Ao nascer, a criança já absorve direitos constitucionais, listados no artigo 6º e que a protege desde a gestação. O Estatuto da Criança e do Adolescente (ECA), dentre outros pontos, ressalta a saúde, alimentação, dignidade, o respeito e a convivência familiar não só como dever dos pais, mas também do poder público e de toda a sociedade. Segundo estimativa do IBGE, o Brasil contabiliza 53.759.457 de pessoas com menos de 18 anos. Mas, apesar de toda a teoria, a realidade de quase 70 mil crianças e adolescentes (segundo dados da ONG Visão Mundial) é bem diferente. Para ao menos 51% delas, que estão em situação de rua, esse conjunto de direitos são violados todos os dias.
Parece pouco, mas acolhida, escuta e cuidados básicos (como banho, alimentação e descanso) transformam vidas.
Regionalizando esses dados, o Censo divulgado em julho de 2022 pela Secretaria Municipal de Assistência e Desenvolvimento Social de São Paulo revela que, nos últimos 15 anos, o número de crianças e adolescentes nas ruas passou de 1.842 (em 2007) para 3.759 (em 2022), com 71,6% se autodeclarando como preto ou pardo. A pesquisa mostra ainda que, ainda que por um pequeno período do dia, 73,1% utilizam as ruas como forma de sobrevivência, 16,2% estão nos mais de 140 serviços de acolhimento e 10,7% pernoitam nas ruas. O maior percentual está na faixa de 12 a 17 anos (42%), seguidos por crianças de até seis anos (30,6%).

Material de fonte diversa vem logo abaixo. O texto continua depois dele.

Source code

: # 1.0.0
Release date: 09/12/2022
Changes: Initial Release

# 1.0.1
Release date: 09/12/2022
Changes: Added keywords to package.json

Perceba: somente na cidade de São Paulo, crianças incluídas na faixa etária que é considerada a mais importante para o desenvolvimento cerebral estão recebendo como estímulos escassez e indiferença, além de serem expostas a diferentes tipos de violência todos os dias. Como forma de amenizar essa demanda, lugares como o Centro de Referência para Crianças e Adolescentes em Situação de Rua são criados.

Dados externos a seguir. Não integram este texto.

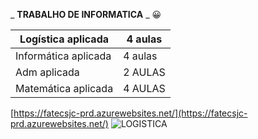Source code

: _ **TRABALHO DE INFORMATICA** _ :grinning:

| Logística aplicada | 4 aulas |
| --- | --- |
| Informática aplicada | 4 aulas |
| Adm aplicada | 2 AULAS |
| Matemática aplicada | 4 AULAS |

[https://fatecsjc-prd.azurewebsites.net/](https://fatecsjc-prd.azurewebsites.net/)
![LOGISTICA](https://h3z9a9c5.rocketcdn.me/wp-content/uploads/2020/05/logistica.jpg)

Inaugurado no último mês de novembro, o CRCA é uma iniciativa do Sefras – Ação Social Franciscana, viabilizada pelo Projeto de Lei 0253/2021, cujo objetivo está centrado na garantia e efetivação de direitos fundamentais em consonância e em respeito aos marcos legais e normativos - especialmente os que estão listados nos Artigos 87 e 88 do ECA. O serviço, que é inédito na cidade de São Paulo, funciona no modelo porta aberta com a pretensão de realizar 50 atendimentos, sete dias por semana, via buscas ativas e passivas. Visando mitigar questões de vulnerabilidade e minimizar o impacto dessas vivências, o CRCA vai realizar a abordagem e conexão das crianças com o seu lugar de origem, com o intuito de lhes devolver proximidade e dignidade.
Essa é uma forma de reparar o que faltou lá atrás. Parece pouco, mas acolhida, escuta e cuidados básicos (como banho, alimentação e descanso) transformam vidas. Sendo assim, concluo com uma mensagem um tanto quanto provocativa: o que falta para fortalecer políticas públicas que assegurem os direitos enquanto a rua não é uma realidade? Por que esperar estar à margem, para incluir? Não se deve normalizar a invisibilidade e nem individualizar as vulnerabilidades. Afinal, o extremo se instala pela falta de saúde, emprego, segurança, educação.
Frei José Francisco de Cássia dos Santos, frade licenciado em Filosofia e Teologia, é diretor-presidente da Ação Social Franciscana (SEFRAS).